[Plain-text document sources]
=====

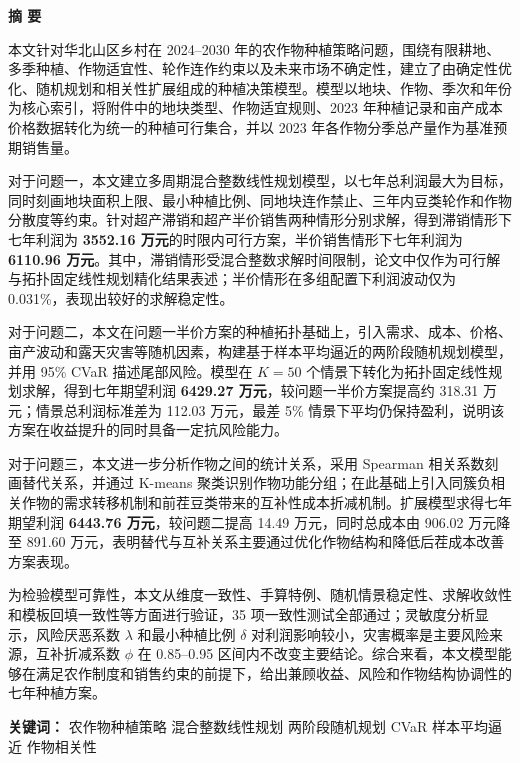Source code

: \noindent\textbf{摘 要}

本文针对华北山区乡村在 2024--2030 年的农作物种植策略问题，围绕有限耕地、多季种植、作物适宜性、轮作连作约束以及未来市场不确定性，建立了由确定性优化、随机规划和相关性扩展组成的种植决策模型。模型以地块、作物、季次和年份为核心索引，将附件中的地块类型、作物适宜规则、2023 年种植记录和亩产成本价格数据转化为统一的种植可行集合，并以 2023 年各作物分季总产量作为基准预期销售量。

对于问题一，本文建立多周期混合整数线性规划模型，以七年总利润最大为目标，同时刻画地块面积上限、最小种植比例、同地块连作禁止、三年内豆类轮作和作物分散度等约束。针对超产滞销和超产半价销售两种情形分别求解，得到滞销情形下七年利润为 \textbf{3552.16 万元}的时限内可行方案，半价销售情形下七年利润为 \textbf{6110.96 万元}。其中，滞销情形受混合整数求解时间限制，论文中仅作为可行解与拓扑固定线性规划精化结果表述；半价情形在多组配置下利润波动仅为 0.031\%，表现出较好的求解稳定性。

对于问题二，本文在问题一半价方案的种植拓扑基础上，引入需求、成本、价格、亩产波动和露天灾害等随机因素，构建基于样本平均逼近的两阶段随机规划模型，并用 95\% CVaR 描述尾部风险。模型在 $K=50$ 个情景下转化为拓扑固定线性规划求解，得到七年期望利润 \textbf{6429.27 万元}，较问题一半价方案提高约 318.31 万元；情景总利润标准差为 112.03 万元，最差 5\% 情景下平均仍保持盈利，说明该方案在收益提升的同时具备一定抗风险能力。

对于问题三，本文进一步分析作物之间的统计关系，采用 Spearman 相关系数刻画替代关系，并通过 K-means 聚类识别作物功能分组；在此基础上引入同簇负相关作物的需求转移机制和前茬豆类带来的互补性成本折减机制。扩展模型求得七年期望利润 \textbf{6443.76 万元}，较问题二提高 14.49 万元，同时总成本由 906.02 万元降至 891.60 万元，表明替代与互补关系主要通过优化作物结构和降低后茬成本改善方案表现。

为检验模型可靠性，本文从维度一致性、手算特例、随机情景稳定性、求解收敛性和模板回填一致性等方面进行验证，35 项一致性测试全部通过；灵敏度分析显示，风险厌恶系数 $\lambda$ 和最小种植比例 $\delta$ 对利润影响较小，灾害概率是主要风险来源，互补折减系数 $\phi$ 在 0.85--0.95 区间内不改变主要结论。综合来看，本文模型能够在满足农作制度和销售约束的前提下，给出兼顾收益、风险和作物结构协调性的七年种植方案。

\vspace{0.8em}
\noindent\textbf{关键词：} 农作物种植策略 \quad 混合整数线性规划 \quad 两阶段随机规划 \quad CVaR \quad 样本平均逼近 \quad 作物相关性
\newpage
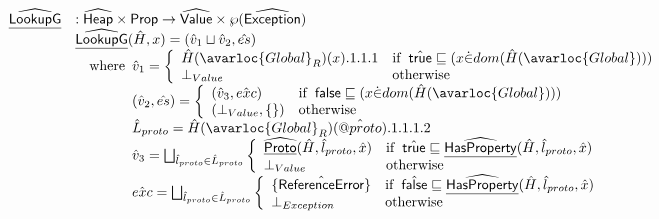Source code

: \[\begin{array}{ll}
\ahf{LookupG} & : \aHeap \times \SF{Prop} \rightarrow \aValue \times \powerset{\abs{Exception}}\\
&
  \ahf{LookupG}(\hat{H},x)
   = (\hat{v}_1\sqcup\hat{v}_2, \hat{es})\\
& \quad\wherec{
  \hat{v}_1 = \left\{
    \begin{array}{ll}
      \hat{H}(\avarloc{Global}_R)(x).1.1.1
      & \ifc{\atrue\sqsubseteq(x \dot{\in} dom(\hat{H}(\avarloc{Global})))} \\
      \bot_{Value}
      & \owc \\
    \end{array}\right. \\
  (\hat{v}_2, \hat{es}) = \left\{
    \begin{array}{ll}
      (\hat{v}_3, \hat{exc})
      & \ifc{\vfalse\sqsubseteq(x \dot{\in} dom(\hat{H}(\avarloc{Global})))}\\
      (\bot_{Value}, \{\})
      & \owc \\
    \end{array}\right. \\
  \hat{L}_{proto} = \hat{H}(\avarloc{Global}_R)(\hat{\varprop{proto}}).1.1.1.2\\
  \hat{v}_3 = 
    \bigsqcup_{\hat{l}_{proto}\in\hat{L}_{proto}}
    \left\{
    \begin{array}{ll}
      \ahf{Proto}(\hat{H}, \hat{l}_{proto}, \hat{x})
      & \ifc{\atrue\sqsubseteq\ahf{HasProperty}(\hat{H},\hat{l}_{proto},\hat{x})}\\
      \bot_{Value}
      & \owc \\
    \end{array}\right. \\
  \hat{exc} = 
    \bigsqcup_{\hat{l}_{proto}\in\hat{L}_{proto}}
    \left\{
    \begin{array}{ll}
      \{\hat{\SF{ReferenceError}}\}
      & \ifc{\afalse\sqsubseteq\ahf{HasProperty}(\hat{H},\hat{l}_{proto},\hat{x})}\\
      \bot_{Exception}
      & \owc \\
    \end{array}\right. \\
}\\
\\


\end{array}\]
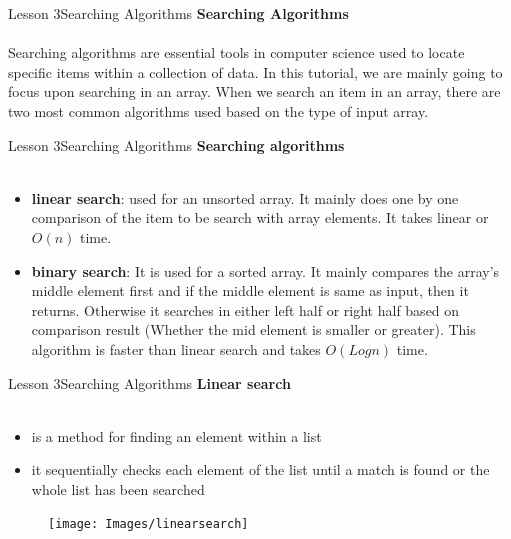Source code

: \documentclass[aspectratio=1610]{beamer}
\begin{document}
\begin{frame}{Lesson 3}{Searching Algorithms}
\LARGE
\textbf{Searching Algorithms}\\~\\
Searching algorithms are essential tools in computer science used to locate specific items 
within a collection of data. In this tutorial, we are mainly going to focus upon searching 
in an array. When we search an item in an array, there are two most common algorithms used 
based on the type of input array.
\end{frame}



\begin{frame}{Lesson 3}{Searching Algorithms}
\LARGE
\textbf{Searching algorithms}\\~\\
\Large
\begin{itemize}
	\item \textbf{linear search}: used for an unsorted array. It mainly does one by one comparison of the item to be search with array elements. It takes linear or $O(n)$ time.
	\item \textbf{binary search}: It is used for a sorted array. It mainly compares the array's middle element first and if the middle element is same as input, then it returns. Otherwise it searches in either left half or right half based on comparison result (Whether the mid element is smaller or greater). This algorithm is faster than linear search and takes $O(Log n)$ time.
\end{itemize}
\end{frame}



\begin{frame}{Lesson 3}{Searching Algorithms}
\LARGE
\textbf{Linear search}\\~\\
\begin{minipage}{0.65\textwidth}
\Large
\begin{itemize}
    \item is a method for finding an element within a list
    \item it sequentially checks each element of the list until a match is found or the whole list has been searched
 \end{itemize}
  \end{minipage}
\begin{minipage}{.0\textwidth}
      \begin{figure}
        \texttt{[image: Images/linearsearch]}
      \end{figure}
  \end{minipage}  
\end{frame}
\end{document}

=====

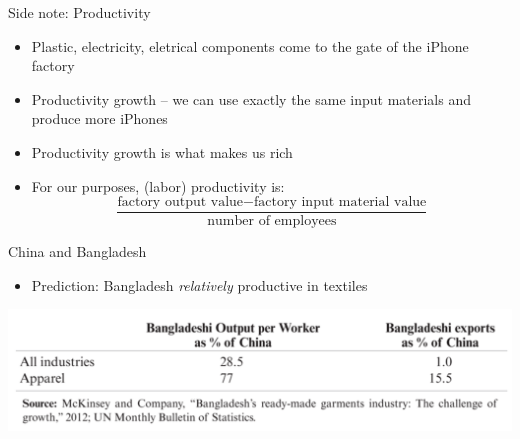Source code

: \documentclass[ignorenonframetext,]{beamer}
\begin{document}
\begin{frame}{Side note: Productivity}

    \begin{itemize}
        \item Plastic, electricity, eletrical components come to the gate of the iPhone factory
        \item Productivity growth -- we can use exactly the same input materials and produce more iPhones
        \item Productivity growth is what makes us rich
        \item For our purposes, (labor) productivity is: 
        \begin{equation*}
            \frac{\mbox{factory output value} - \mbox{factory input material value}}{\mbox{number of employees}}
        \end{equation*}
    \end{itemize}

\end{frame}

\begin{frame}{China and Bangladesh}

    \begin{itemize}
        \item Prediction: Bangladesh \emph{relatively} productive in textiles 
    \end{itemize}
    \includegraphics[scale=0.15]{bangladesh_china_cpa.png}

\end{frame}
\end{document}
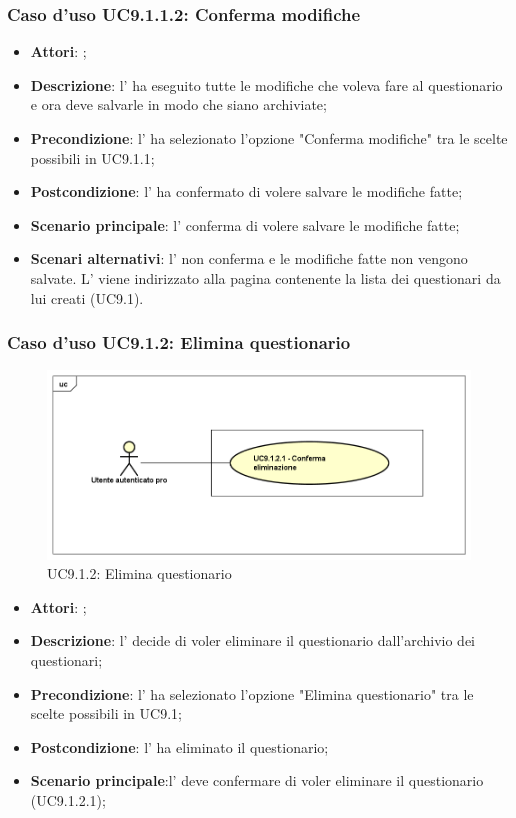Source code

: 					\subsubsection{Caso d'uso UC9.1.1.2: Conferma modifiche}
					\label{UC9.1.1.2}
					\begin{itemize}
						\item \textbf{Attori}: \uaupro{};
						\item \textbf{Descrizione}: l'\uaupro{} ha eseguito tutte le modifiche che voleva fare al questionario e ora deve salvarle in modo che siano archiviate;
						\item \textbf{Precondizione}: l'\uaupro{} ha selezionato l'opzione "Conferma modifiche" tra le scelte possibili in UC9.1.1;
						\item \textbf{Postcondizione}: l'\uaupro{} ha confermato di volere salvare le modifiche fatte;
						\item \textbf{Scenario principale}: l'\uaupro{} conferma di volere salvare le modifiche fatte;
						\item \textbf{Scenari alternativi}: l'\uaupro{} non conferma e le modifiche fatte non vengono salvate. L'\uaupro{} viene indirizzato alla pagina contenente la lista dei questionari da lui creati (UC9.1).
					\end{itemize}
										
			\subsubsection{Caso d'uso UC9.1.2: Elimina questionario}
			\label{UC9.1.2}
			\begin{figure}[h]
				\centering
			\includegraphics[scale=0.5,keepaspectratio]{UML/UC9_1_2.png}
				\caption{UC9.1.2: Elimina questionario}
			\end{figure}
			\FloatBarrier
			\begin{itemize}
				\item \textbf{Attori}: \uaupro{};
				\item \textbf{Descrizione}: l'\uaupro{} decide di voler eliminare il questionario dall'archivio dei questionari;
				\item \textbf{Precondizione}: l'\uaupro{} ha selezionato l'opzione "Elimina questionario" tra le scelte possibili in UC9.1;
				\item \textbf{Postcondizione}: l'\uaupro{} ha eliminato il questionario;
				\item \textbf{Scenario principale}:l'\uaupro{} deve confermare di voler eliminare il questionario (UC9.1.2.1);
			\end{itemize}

=====

- Exercise details: State how many lines of the entries above include the string "deve". The reply is that number alone.

- Solution: 2